And I thought, ah, I need to talk to her. So I text her and said, I know it’s a little bit late, but can I pop up for a minute? Ended up being an hour, bless her loving heart. I brought her some chocolate chip cookies we’d made earlier, thank goodness, but ended up getting, gleaning some wisdom, some life wisdom from her, and really confirmed and reassured some things in my heart.
Um, and, and some of those were, one of the things I want to share with you here was to stay the mom course. So I could change my approach and that would be really helpful. And I needed to with her, I needed to listen to what she was saying and I needed to stay that mom course that I knew in my soul what was going to benefit her in the future, and I knew it in my heart.
And not to veer from that with pressure from her tears are her frustration. I could change what I could, I could compromise on the approach, but the principles could not be compromised. Now when I say that, you know, on our modesty thing, it was, I like her stuff, her skirts down to her knee. Okay, well it doesn’t need to be, you know that she’s back in Victorian Times. I get it.
So now we have like an inch above the knee and a half and it’s good. Okay. So I’ve compromised. I feel really good about that. But this halfway up the thigh, not going to happen. Just not going to happen. And, and she can cry and pound the floor all day long. But in my mother’s soul, no, because I know there’s an image that you represent when you do that. Now you can have all kinds of things in the comments and you’re welcome to totally disagree and I am not moved, so feel free.
We all have our mother things that we know in our soul and we may come back 20 years later and go, yeah, that was really dumb. It doesn’t matter. That’s how we feel right now. And that’s the thing that gives me peace and lets me sleep at night. So that’s what it is. And I just am able to tell her, you know, you can chalk it up to mom being annoying.

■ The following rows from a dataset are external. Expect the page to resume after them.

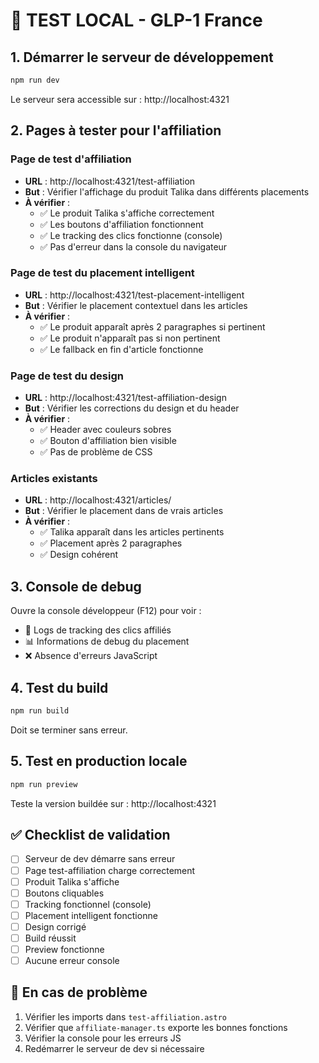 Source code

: # 🚀 TEST LOCAL - GLP-1 France

## 1. Démarrer le serveur de développement

```bash
npm run dev
```

Le serveur sera accessible sur : http://localhost:4321

## 2. Pages à tester pour l'affiliation

### Page de test d'affiliation
- **URL** : http://localhost:4321/test-affiliation
- **But** : Vérifier l'affichage du produit Talika dans différents placements
- **À vérifier** :
  - ✅ Le produit Talika s'affiche correctement
  - ✅ Les boutons d'affiliation fonctionnent
  - ✅ Le tracking des clics fonctionne (console)
  - ✅ Pas d'erreur dans la console du navigateur

### Page de test du placement intelligent
- **URL** : http://localhost:4321/test-placement-intelligent
- **But** : Vérifier le placement contextuel dans les articles
- **À vérifier** :
  - ✅ Le produit apparaît après 2 paragraphes si pertinent
  - ✅ Le produit n'apparaît pas si non pertinent
  - ✅ Le fallback en fin d'article fonctionne

### Page de test du design
- **URL** : http://localhost:4321/test-affiliation-design
- **But** : Vérifier les corrections du design et du header
- **À vérifier** :
  - ✅ Header avec couleurs sobres
  - ✅ Bouton d'affiliation bien visible
  - ✅ Pas de problème de CSS

### Articles existants
- **URL** : http://localhost:4321/articles/
- **But** : Vérifier le placement dans de vrais articles
- **À vérifier** :
  - ✅ Talika apparaît dans les articles pertinents
  - ✅ Placement après 2 paragraphes
  - ✅ Design cohérent

## 3. Console de debug

Ouvre la console développeur (F12) pour voir :
- 🔗 Logs de tracking des clics affiliés
- 📊 Informations de debug du placement
- ❌ Absence d'erreurs JavaScript

## 4. Test du build

```bash
npm run build
```

Doit se terminer sans erreur.

## 5. Test en production locale

```bash
npm run preview
```

Teste la version buildée sur : http://localhost:4321

## ✅ Checklist de validation

- [ ] Serveur de dev démarre sans erreur
- [ ] Page test-affiliation charge correctement
- [ ] Produit Talika s'affiche
- [ ] Boutons cliquables
- [ ] Tracking fonctionnel (console)
- [ ] Placement intelligent fonctionne
- [ ] Design corrigé
- [ ] Build réussit
- [ ] Preview fonctionne
- [ ] Aucune erreur console

## 🐛 En cas de problème

1. Vérifier les imports dans `test-affiliation.astro`
2. Vérifier que `affiliate-manager.ts` exporte les bonnes fonctions
3. Vérifier la console pour les erreurs JS
4. Redémarrer le serveur de dev si nécessaire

Moms all have their quirks and that’s one of mine. So feel free. I want to make sure that you have this beautiful modest image that you project because it attracts certain, different kinds of people, the way that you project yourself. So that is my thought and feeling and you can probably see why she gets really annoyed with me. There you go. So anyway, after that I felt really good and I had some key things that I felt reassured about and here were some of the things that I felt really good after that conversation with my friend.
One of them was, yes, it was right to be concerned about how often she was spending a lot of time with this young man where ostensibly they weren’t dating, but they were just good friends. But it was getting very close and very intimate. Um, I mean in a good way. No, don’t let the imagination run.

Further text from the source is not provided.